Moçambique: UNICEF manifesta “profunda preocupação” com notícias sobre escravidão sexual

Publicado por Tandai under Crimes, Mundo, África

Maputo - O Fundo das Nações Unidas para a Infância (UNICEF) expressou hoje em Maputo “profunda preocupação” com suspeitas de que duas jovens moçambicanas foram aliciadas e sexualmente escravizadas na África do Sul entre janeiro e fevereiro deste ano.

As alegadas vítimas de exploração sexual, com 16 e 20 anos, contaram elas próprias ao canal público Televisão de Moçambique (TVM), numa reportagem transmitida a semana passada, que viveram em cativeiro e como escravas sexuais numa casa na África do Sul, chegando a ser abusadas por cerca de 10 homens por dia.

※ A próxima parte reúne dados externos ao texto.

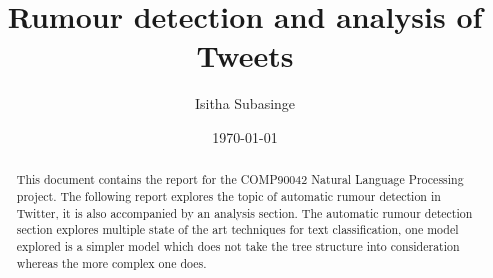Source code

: \documentclass[11pt,a4paper]{article}
\title{Rumour detection and analysis of Tweets}
\author{Isitha Subasinge}
\date{\today}
\begin{document}
\maketitle

\begin{abstract}
This document contains the report for the COMP90042 Natural Language Processing project. The following report explores 
the topic of automatic rumour detection in Twitter, it is also accompanied by an analysis section. The automatic rumour detection section
explores multiple state of the art techniques for text classification, one model explored is a simpler model which does not take the tree structure into consideration
whereas the more complex one does.
\end{abstract}









\nocite{burchell}
\nocite{ma_gao_wong_2018}
\nocite{baris_schmelzeisen_staab_2019}
\nocite{Gardner2017AllenNLP}




\end{document}
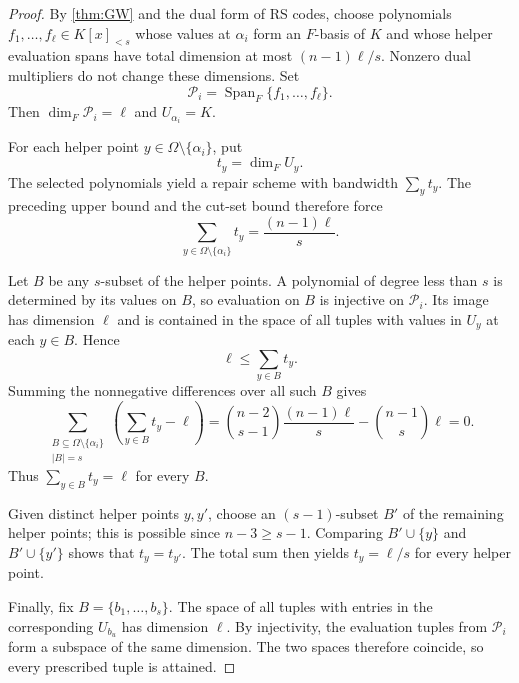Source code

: \documentclass[11pt,onecolumn]{IEEEtran}
\newcommand{\Span}{\operatorname{Span}}
\begin{document}
\begin{proof}
By \cref{thm:GW} and the dual form of RS codes, choose
polynomials $f_1,\ldots,f_\ell\in K[x]_{<s}$ whose values at
$\alpha_i$ form an $F$-basis of $K$ and whose helper
evaluation spans have total dimension at most $(n-1)\ell/s$.
Nonzero dual multipliers do not change these dimensions. Set
\[
\mathcal P_i=\Span_F\{f_1,\ldots,f_\ell\}.
\]
Then $\dim_F\mathcal P_i=\ell$ and $U_{\alpha_i}=K$.

For each helper point $y\in\Omega\setminus\{\alpha_i\}$, put
\[
t_y=\dim_F U_{y}.
\]
The selected polynomials yield a repair scheme with bandwidth
$\sum_y t_y$. The preceding upper bound and the cut-set
bound therefore force
\[
\sum_{y\in\Omega\setminus\{\alpha_i\}}t_y=\frac{(n-1)\ell}{s}.
\]

Let $B$ be any $s$-subset of the helper points. A polynomial of degree
less than $s$ is determined by its values on $B$, so evaluation on
$B$ is injective on $\mathcal P_i$. Its image has dimension
$\ell$ and is contained in the space of all tuples with values in
$U_y$ at each $y\in B$. Hence
\begin{equation}
\ell\le\sum_{y\in B}t_y.
\label{eq:s-subset-local}
\end{equation}
Summing the nonnegative differences over all such $B$ gives
\[\sum_{\substack{B\subseteq\Omega\setminus\{\alpha_i\}\\ |B|=s}}
\left(\sum_{y\in B}t_y-\ell\right)=\binom{n-2}{s-1}\frac{(n-1)\ell}{s}
-\binom{n-1}{s}\ell
=0.\]
Thus $\sum_{y\in B}t_y=\ell$ for every $B$.

Given distinct helper points $y,y'$, choose an
$(s-1)$-subset $B'$ of the remaining helper points; this is possible
since $n-3\ge s-1$. Comparing
$B'\cup\{y\}$ and $B'\cup\{y'\}$ shows that $t_y=t_{y'}$.
The total sum then yields $t_y=\ell/s$ for every helper point.

Finally, fix $B=\{b_1,\ldots,b_s\}$. The space of all tuples with
entries in the corresponding $U_{b_u}$ has dimension $\ell$.
By injectivity, the evaluation tuples from $\mathcal P_i$ form a
subspace of the same dimension. The two spaces therefore coincide,
so every prescribed tuple is attained.
\end{proof}
\end{document}
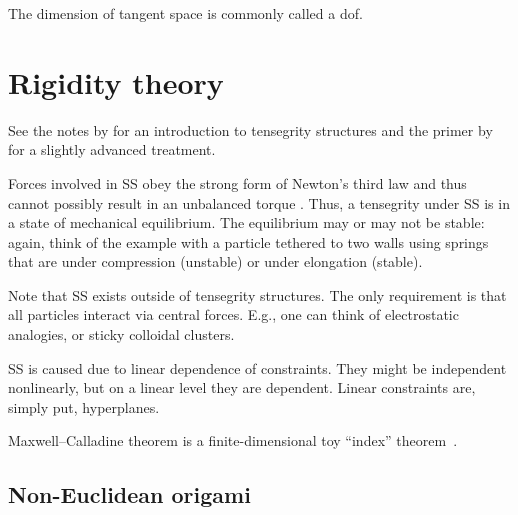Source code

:The dimension of tangent space is commonly called a \ac{dof}.

\begin{theorem}
\end{theorem}

\section{Rigidity theory}

See the notes by \citet{connelly2015} for an introduction to tensegrity structures and the primer by \citet{williams2016} for a slightly advanced treatment.

Forces involved in SS obey the strong form of Newton's third law and thus cannot possibly result in an unbalanced torque \cite[Section 1.2]{goldstein2002}.
Thus, a tensegrity under SS is in a state of mechanical equilibrium.
The equilibrium may or may not be stable: again, think of the example with a particle tethered to two walls using springs that are under compression (unstable) or under elongation (stable).

Note that SS exists outside of tensegrity structures.
The only requirement is that all particles interact via central forces.
E.g., one can think of electrostatic analogies, or sticky colloidal clusters.

SS is caused due to linear dependence of constraints.
They might be independent nonlinearly, but on a linear level they are dependent.
Linear constraints are, simply put, hyperplanes.

Maxwell--Calladine theorem is a finite-dimensional toy ``index'' theorem~\cite[Section 2.2]{nakahara2003}.

\subsection{Non-Euclidean origami}

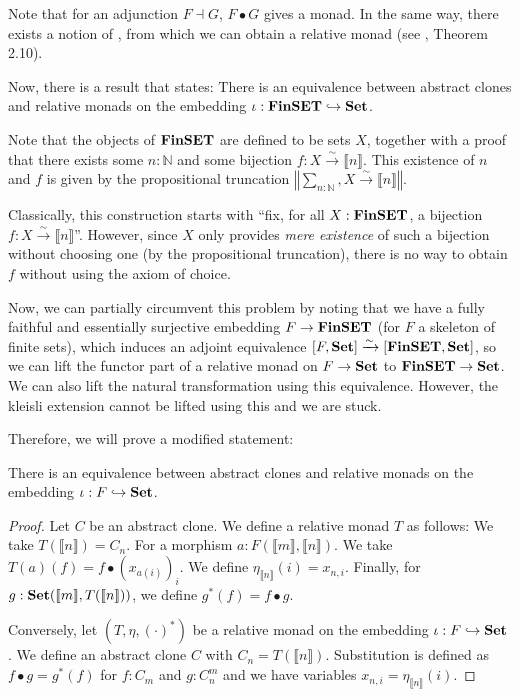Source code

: \begin{remark}
  Note that for an adjunction $ F \dashv G $, $ F \bullet G $ gives a monad. In the same way, there exists a notion of , from which we can obtain a relative monad (see \cite{monads-endofunctors}, Theorem 2.10).
\end{remark}

\begin{remark}
  Now, there is a result that states: There is an equivalence between abstract clones and relative monads on the embedding $ \iota: \mathbf{FinSET} \hookrightarrow \mathbf{Set} $.

  Note that the objects of $ \mathbf{FinSET} $ are defined to be sets $ X $, together with a proof that there exists some $ n: \mathbb N $ and some bijection $ f: X \xrightarrow{\sim} \llbracket n \rrbracket $. This existence of $ n $ and $ f $ is given by the propositional truncation $ \left\Vert \sum_{n: \mathbb N}, X \xrightarrow{\sim} \llbracket n \rrbracket \right\Vert $.

  Classically, this construction starts with ``fix, for all $ X : \mathbf{FinSET} $, a bijection $ f: X \xrightarrow{\sim} \llbracket n \rrbracket $''. However, since $ X $ only provides \textit{mere existence} of such a bijection without choosing one (by the propositional truncation), there is no way to obtain $ f $ without using the axiom of choice.

  Now, we can partially circumvent this problem by noting that we have a fully faithful and essentially surjective embedding $ F \to \mathbf{FinSET} $ (for $ F $ a skeleton of finite sets), which induces an adjoint equivalence $ [F, \mathbf{Set}] \xrightarrow{\sim} [\mathbf{FinSET}, \mathbf{Set}] $, so we can lift the functor part of a relative monad on $ F \to \mathbf{Set} $ to $ \mathbf{FinSET} \to \mathbf{Set} $. We can also lift the natural transformation using this equivalence. However, the kleisli extension cannot be lifted using this and we are stuck.

  Therefore, we will prove a modified statement:
\end{remark}

\begin{lemma}
  There is an equivalence between abstract clones and relative monads on the embedding $ \iota: F \hookrightarrow \mathbf{Set} $.
\end{lemma}
\begin{proof}
  Let $ C $ be an abstract clone. We define a relative monad $ T $ as follows: We take $ T(\llbracket n \rrbracket) = C_n $. For a morphism $ a: F(\llbracket m \rrbracket, \llbracket n \rrbracket) $. We take $ T(a)(f) = f \bullet (x_{a(i)})_i $. We define $ \eta_{\llbracket n \rrbracket}(i) = x_{n, i} $. Finally, for $ g: \mathbf{Set}(\llbracket m \rrbracket, T(\llbracket n \rrbracket)) $, we define $ g^*(f) = f \bullet g $.

  Conversely, let $ (T, \eta, (\cdot)^*) $ be a relative monad on the embedding $ \iota: F \hookrightarrow \mathbf{Set} $. We define an abstract clone $ C $ with $ C_n = T(\llbracket n \rrbracket) $. Substitution is defined as $ f \bullet g = g^*(f) $ for $ f: C_m $ and $ g: C_n^m $ and we have variables $ x_{n, i} = \eta_{\llbracket n \rrbracket}(i) $.
\end{proof}

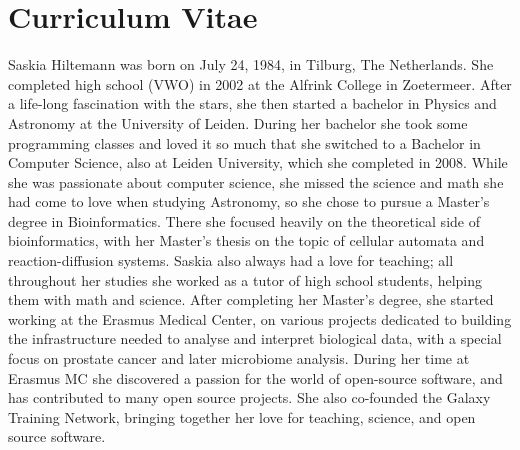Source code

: \chapter{Curriculum Vitae}
\label{AppendixB}

Saskia Hiltemann was born on July 24, 1984, in Tilburg, The Netherlands. She completed high school (VWO) in 2002 at the Alfrink College in Zoetermeer. After a life-long fascination with the stars, she then started a bachelor in Physics and Astronomy at the University of Leiden. During her bachelor she took some programming classes and loved it so much that she switched to a Bachelor in Computer Science, also at Leiden University, which she completed in 2008. While she was passionate about computer science, she missed the science and math she had come to love when studying Astronomy, so she chose to pursue a Master's degree in Bioinformatics. There she focused heavily on the theoretical side of bioinformatics, with her Master's thesis on the topic of cellular automata and reaction-diffusion systems. Saskia also always had a love for teaching; all throughout her studies she worked as a tutor of high school students, helping them with math and science. After completing her Master's degree, she started working at the Erasmus Medical Center, on various projects dedicated to building the infrastructure needed to analyse and interpret biological data, with a special focus on prostate cancer and later microbiome analysis. During her time at Erasmus MC she discovered a passion for the world of open-source software, and has contributed to many open source projects. She also co-founded the Galaxy Training Network, bringing together her love for teaching, science, and open source software.

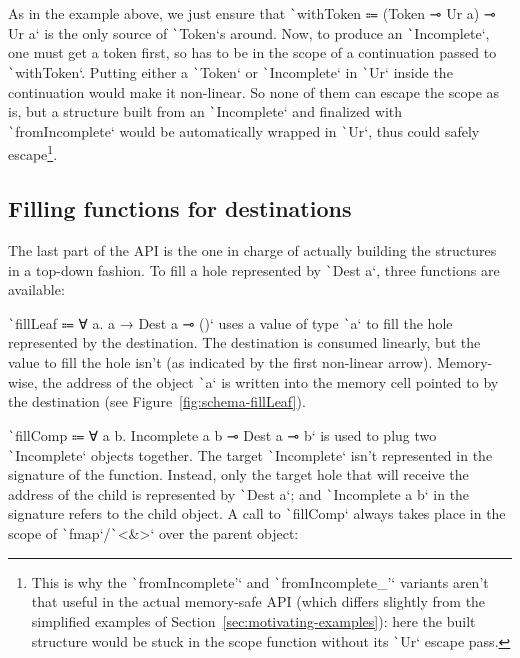 \documentclass[english]{jflart}
\begin{document}
As in the example above, we just ensure that \texttt`withToken ⩴ (Token ⊸ Ur a) ⊸ Ur a` is the only source of \texttt`Token`s around. Now, to produce an \texttt`Incomplete`, one must get a token first, so has to be in the scope of a continuation passed to \texttt`withToken`. Putting either a \texttt`Token` or \texttt`Incomplete` in \texttt`Ur` inside the continuation would make it non-linear. So none of them can escape the scope as is, but a structure built from an \texttt`Incomplete` and finalized with \texttt`fromIncomplete` would be automatically wrapped in \texttt`Ur`, thus could safely escape\footnote{This is why the \texttt`fromIncomplete'` and \texttt`fromIncomplete_'` variants aren't that useful in the actual memory-safe API (which differs slightly from the simplified examples of Section~\ref{sec:motivating-examples}): here the built structure would be stuck in the scope function without its \texttt`Ur` escape pass.}.

\subsection{Filling functions for destinations}

The last part of the API is the one in charge of actually building the structures in a top-down fashion. To fill a hole represented by \texttt`Dest a`, three functions are available:

\texttt`fillLeaf ⩴ ∀ a. a → Dest a ⊸ ()` uses a value of type \texttt`a` to fill the hole represented by the destination. The destination is consumed linearly, but the value to fill the hole isn't (as indicated by the first non-linear arrow). Memory-wise, the address of the object \texttt`a` is written into the memory cell pointed to by the destination (see Figure~\ref{fig:schema-fillLeaf}).

\texttt`fillComp ⩴ ∀ a b. Incomplete a b ⊸ Dest a ⊸ b` is used to plug two \texttt`Incomplete` objects together. The target \texttt`Incomplete` isn't represented in the signature of the function. Instead, only the target hole that will receive the address of the child is represented by \texttt`Dest a`; and \texttt`Incomplete a b` in the signature refers to the child object. A call to \texttt`fillComp` always takes place in the scope of \texttt`fmap`/\texttt`<&>` over the parent object:
\end{document}

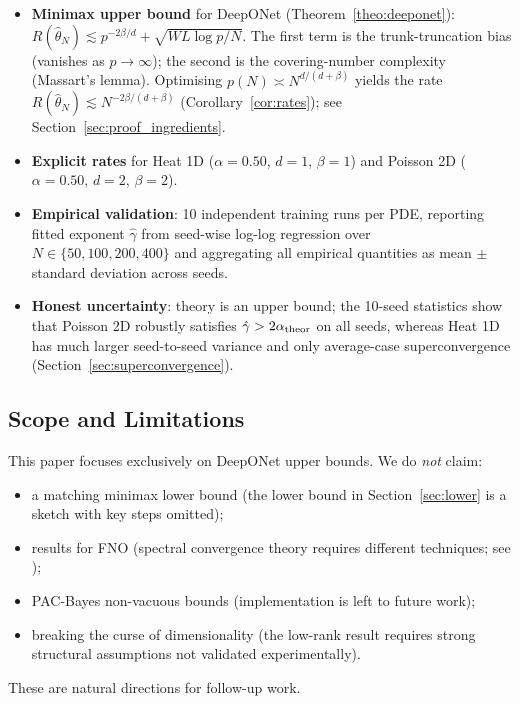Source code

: \documentclass[12pt,a4paper]{article}
\begin{document}
\begin{itemize}
    \item[C1] \textbf{Minimax upper bound} for DeepONet (Theorem~\ref{theo:deeponet}):
        $R(\hat\theta_N) \lesssim p^{-2\beta/d} + \sqrt{WL\log p/N}$.
        The first term is the trunk-truncation bias (vanishes as $p\to\infty$);
        the second is the covering-number complexity (Massart's lemma).
        Optimising $p(N)\asymp N^{d/(d+\beta)}$ yields the rate
        $R(\hat\theta_N)\lesssim N^{-2\beta/(d+\beta)}$
        (Corollary~\ref{cor:rates}); see Section~\ref{sec:proof_ingredients}.
    \item[C2] \textbf{Explicit rates} for Heat 1D ($\alpha=0.50$, $d=1$, $\beta=1$)
        and Poisson 2D ($\alpha=0.50$, $d=2$, $\beta=2$).
    \item[C3] \textbf{Empirical validation}: 10 independent training runs per PDE,
        reporting fitted exponent $\hat\gamma$ from seed-wise log-log regression
        over $N \in \{50, 100, 200, 400\}$ and aggregating all empirical quantities
        as mean $\pm$ standard deviation across seeds.
    \item[C4] \textbf{Honest uncertainty}: theory is an upper bound;
        the 10-seed statistics show that Poisson 2D robustly satisfies
        $\hat\gamma > 2\alpha_{\rm theor}$ on all seeds, whereas Heat 1D has much
        larger seed-to-seed variance and only average-case superconvergence
        (Section~\ref{sec:superconvergence}).
\end{itemize}

\subsection{Scope and Limitations}
\label{sec:scope}

This paper focuses exclusively on DeepONet upper bounds.
We do \emph{not} claim:
\begin{itemize}
    \item a matching minimax lower bound (the lower bound in Section~\ref{sec:lower}
        is a sketch with key steps omitted);
    \item results for FNO (spectral convergence theory requires different techniques;
        see \citet{kovachki2021fno,lanthaler2024holomorphic});
    \item PAC-Bayes non-vacuous bounds (implementation is left to future work);
    \item breaking the curse of dimensionality (the low-rank result requires
        strong structural assumptions not validated experimentally).
\end{itemize}
These are natural directions for follow-up work.
\end{document}
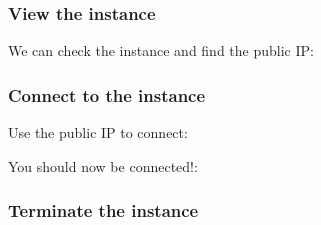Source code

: \subsubsection{View the instance}\label{view-the-instance}

We can check the instance and find the public IP:

\begin{Shaded}
\begin{Highlighting}[]
\NormalTok{$ } 
\end{Highlighting}
\end{Shaded}

\subsubsection{Connect to the instance}\label{connect-to-the-instance}

Use the public IP to connect:

\begin{Shaded}
\begin{Highlighting}[]
\NormalTok{$ } \KeywordTok{<}\KeywordTok{>} \KeywordTok{<}\KeywordTok{>}
\end{Highlighting}
\end{Shaded}

You should now be connected!:

\begin{Shaded}
\begin{Highlighting}[]
       \KeywordTok{__|}  \KeywordTok{__|_}  \NormalTok{)}
       \KeywordTok{_|} \DataTypeTok{\textbackslash{}(}     \KeywordTok{/}   
      \KeywordTok{___|}\DataTypeTok{\textbackslash{}\textbackslash{}}\KeywordTok{___|___|}

\NormalTok{[} \NormalTok{~]$}
\end{Highlighting}
\end{Shaded}

\subsubsection{Terminate the instance}\label{terminate-the-instance}

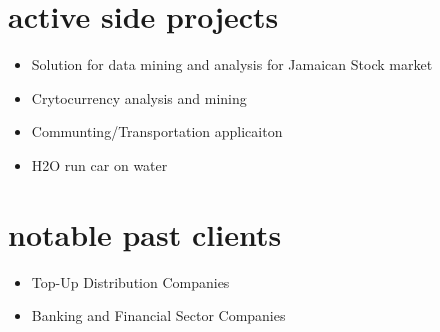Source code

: \documentclass[]{friggeri-cvRS}
\begin{document}

\section{active side projects}
\begin{itemize}
	\item Solution for data mining and analysis for Jamaican Stock market 
	\item Crytocurrency analysis and mining
    \item Communting/Transportation applicaiton 
	\item H2O run car on water
\end{itemize}


\section{notable past clients}
\begin{itemize}
	\item Top-Up Distribution Companies
    	\item Banking and Financial Sector Companies
\end{itemize}

\end{document}
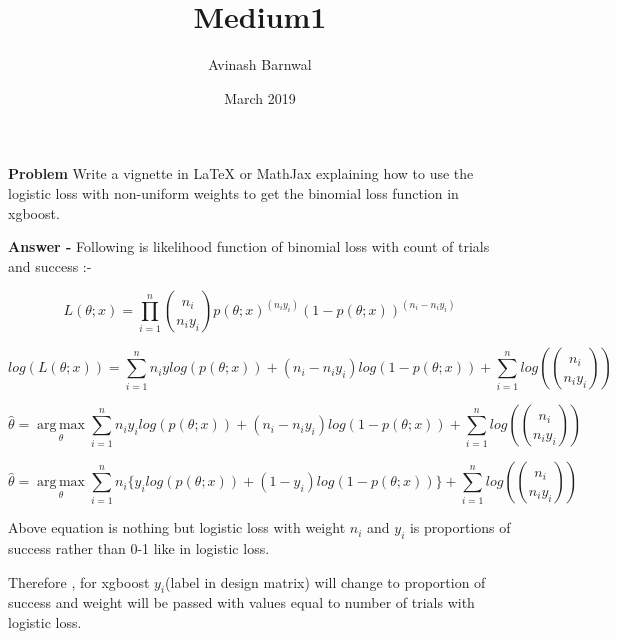 \documentclass{article}
\title{Medium1}
\author{Avinash Barnwal}
\date{March 2019}
\begin{document}
\maketitle

\begin{flushleft}

\textbf{Problem} Write a vignette in LaTeX or MathJax explaining how to use the logistic loss with non-uniform weights to get the binomial loss function in xgboost.

\textbf{Answer -} 
Following is likelihood function of binomial loss with count of trials and success :-

\begin{equation}
    L(\theta;x) = \prod_{i=1}^n {n_i\choose n_iy_i}p(\theta;x)^{(n_iy_i)}(1-p(\theta;x))^{(n_i-n_iy_i)}
\end{equation}


\begin{equation}
    log(L(\theta;x)) = \sum_{i=1}^n n_iy log(p(\theta;x)) + {(n_i-n_iy_i)}log(1-p(\theta;x)) + \sum_{i=1}^n log({n_i\choose n_iy_i})
\end{equation}


\begin{equation}
    \hat{\theta} = \underset{\theta}{\operatorname{arg\,max}}\sum_{i=1}^n n_iy_i log(p(\theta;x)) + {(n_i-n_iy_i)}log(1-p(\theta;x)) + \sum_{i=1}^n log({n_i\choose n_iy_i})
\end{equation}

\begin{equation}
    \hat{\theta} = \underset{\theta}{\operatorname{arg\,max}}\sum_{i=1}^n n_i\{y_i log(p(\theta;x)) + {(1-y_i)}log(1-p(\theta;x))\} + \sum_{i=1}^n log({n_i\choose n_iy_i})
\end{equation}

Above equation is nothing but logistic loss with weight $n_i$ and $y_i$ is proportions of success rather than 0-1 like in logistic loss.

Therefore , for xgboost $y_i$(label in design matrix)  will change to proportion of success and weight will be passed with values equal to number of trials with logistic loss.

\end{flushleft}
\end{document}
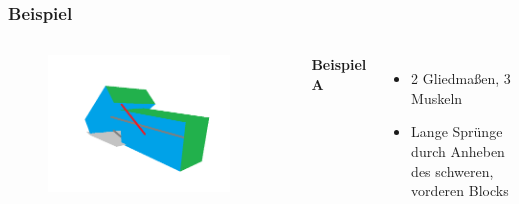 \documentclass{beamer}
\begin{document}
\begin{frame}
	\frametitle{Beispiel}
	\begin{columns}
		\begin{figure}
			\includegraphics[width=0.9\textwidth]{img/type1.png}
		\end{figure}
		\textbf{Beispiel A}\\
		\begin{itemize}
			\item 2 Gliedmaßen, 3 Muskeln
			\item Lange Sprünge durch Anheben des schweren, vorderen Blocks
		\end{itemize}		
	\end{columns}	
\end{frame}
\end{document}
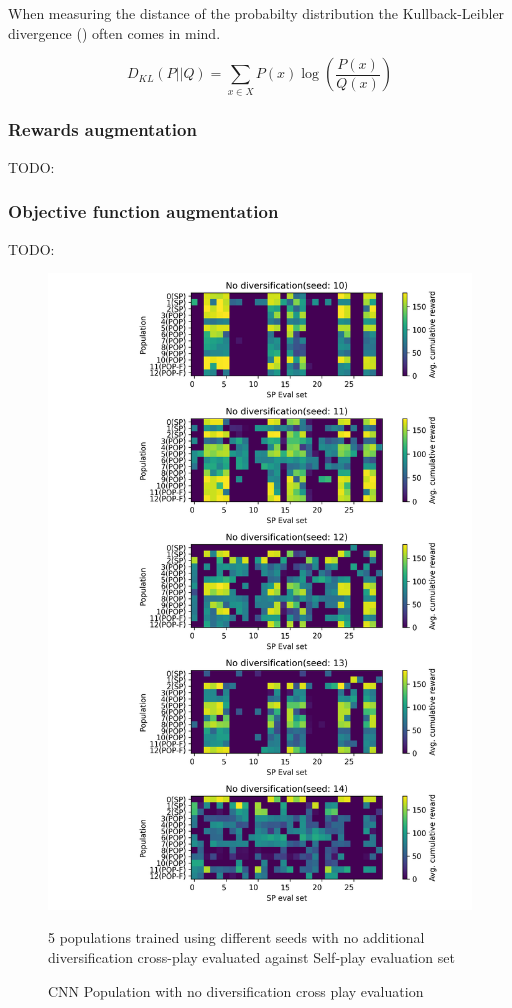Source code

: When measuring the distance of the probabilty distribution the Kullback-Leibler divergence (\cite{KLDivergence}) often comes in mind.

\[
    D_{KL}(P||Q) = \sum_{x \in X}P(x)\log\left(\frac{P(x)}{Q(x)}\right)
\]


\subsubsection{Rewards augmentation}
TODO:
\subsubsection{Objective function augmentation}
TODO:


\begin{figure}[!ht]
    \centering
    \includegraphics*[width=14cm]{../img/Forced_coordination_CNN_POP_NO_DIF(2).png}

    \caption{CNN Population with no diversification cross play evaluation}
    \label{CNNPopNoDiffBestInitFixation}
    \medskip
    \small 
    5 populations trained using different seeds with no additional diversification cross-play evaluated against Self-play evaluation set

\end{figure}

As duas menores - pela lei moçambicana todos os que não tenham completado 21 anos de idade são considerados menores - chegaram à África do Sul depois de terem sido seduzidas na praia da Costa do Sol em Maputo por uma mulher apenas identificada por Diana, com promessas de emprego como cabeleireiras e continuação de estudos naquele país, o mais rico de África.

O resgate das alegadas vítimas pela polícia sul-africana e a detenção de Diana, alegada proprietária do prostíbulo onde as duas menores viviam em situação de cárcere privado, apenas foi possível após denúncia de um advogado moçambicano residente naquele país, que ouviu falar da casa onde era possível encontrar “catorzinhas”, o nome por que são conhecidas em Moçambique as menores que se prostituem.

Na seqüência do caso, a representação do UNICEF em Maputo manifestou hoje, em comunicado, a sua “profunda preocupação com a suspeita do tráfico de menores aliciadas além-fronteiras, no sul de Moçambique, com a promessa de estudar e trabalhar como cabeleireiras”.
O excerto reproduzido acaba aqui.